Une enfance aux terres mêlées

Cinq jours avant le début du confinement, le 12 mars 2020, Le Clézio nous a offert un petit diamant autobiographique. Un diamant poli ? Non, un diamant rugueux et chargé d’impuretés : deux récits d’enfance qu’il appelle des contes, justement, parce que la destruction y domine. Le premier, Chanson bretonne, chante la Bretagne des années 1950, quand l’écrivain était un « gosse ». Le second, L’enfant et la guerre, remonte à sa prime enfance, avant le langage, quand il était à Nice et que c’était la guerre.


J. M. G. Le Clézio, Chanson bretonne suivi de L’enfant et la guerre. Deux contes. Gallimard, 154 p., 16,50 €


Commençons par le deuxième conte puisque, suivant la chronologie, il précède l’autre. Le Clézio est né le 13 avril 1940 à Nice. Son père, médecin, est parti exercer au Nigeria. Il pensait rejoindre sa femme, leur bébé et leur aîné, mais il en fut empêché par un officier français à Tamanrasset parce qu’il était mauricien, donc anglais, or les Anglais avaient coulé la flotte française à Mers el-Kébir.

Pour la famille, ce fut le prélude à cinq années de séparation, cinq années sans père ni époux, cinq années derrière les persiennes et les fenêtres opacifiées, cinq années de faim et de débrouille à Nice, puis dans l’arrière-pays, à Roquebillière, quand les occupants italiens et allemands menaçaient.

Le récit tel que le raconte Le Clézio n’est pas linéaire ni clair comme de l’eau de roche, encore moins joli. Il va, il vient dans le temps court et si long de ces cinq années. Il mêle tous les temps du présent et du passé. Il trébuche, il répète, corrige, hésite. Plus que des souvenirs assurés, il évoque des impressions, des sensations, dont la première n’est pas un bruit mais une onde, l’explosion d’une bombe et un cri, qui « ne sort pas de ma gorge » mais « du monde entier ».

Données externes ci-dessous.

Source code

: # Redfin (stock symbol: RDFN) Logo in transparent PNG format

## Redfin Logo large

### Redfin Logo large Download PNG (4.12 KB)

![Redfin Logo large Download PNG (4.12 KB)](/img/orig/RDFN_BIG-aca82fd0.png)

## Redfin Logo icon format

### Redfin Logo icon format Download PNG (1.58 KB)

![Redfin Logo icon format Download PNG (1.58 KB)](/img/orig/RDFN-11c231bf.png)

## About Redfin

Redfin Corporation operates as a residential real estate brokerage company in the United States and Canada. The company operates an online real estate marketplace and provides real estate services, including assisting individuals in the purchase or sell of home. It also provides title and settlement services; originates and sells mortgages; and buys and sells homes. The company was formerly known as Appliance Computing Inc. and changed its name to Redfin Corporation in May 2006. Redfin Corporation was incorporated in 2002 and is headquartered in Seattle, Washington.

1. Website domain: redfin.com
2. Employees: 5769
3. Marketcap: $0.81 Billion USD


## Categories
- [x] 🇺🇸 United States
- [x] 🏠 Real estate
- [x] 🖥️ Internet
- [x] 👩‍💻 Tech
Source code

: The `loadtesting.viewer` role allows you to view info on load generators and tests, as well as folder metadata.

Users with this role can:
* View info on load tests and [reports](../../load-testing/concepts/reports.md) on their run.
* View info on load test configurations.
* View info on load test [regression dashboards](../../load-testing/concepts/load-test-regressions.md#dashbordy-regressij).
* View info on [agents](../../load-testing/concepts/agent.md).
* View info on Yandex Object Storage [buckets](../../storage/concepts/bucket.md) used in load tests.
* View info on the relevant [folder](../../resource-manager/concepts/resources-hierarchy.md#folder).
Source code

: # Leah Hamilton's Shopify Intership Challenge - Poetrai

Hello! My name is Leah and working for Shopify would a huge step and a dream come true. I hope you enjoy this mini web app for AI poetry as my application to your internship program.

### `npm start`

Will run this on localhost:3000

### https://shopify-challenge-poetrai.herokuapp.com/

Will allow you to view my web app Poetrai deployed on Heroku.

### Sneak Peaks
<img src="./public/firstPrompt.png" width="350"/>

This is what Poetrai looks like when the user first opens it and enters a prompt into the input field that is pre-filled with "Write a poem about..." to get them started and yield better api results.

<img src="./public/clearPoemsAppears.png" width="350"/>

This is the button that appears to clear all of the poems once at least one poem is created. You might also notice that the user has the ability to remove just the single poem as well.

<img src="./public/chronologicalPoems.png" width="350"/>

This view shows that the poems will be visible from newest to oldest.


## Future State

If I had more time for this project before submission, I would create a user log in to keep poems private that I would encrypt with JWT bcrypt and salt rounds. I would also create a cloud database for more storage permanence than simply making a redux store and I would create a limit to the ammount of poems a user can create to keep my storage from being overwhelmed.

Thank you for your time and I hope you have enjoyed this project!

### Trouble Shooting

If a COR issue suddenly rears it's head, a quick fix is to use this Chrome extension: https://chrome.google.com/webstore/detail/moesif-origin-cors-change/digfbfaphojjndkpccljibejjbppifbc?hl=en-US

L’enfant et la guerre est un conte autobiographique dépourvu d’égotisme. L’écrivain dit « je » mais démultiplie ce « je » : « je » à quelques mois ; « je » à trois ou à quatre ans ; « je » adulte ; « je » qui écrit ; « je » serré contre la poitrine d’une mère et d’une grand-mère – le récit est un magnifique hommage aux femmes, soumises à l’autorité des hommes, mais si courageuses, si tenaces, si douces. Enfin, « je » marqué à jamais et empreint d’une compassion vraie, absolue, pour tous les enfants du monde.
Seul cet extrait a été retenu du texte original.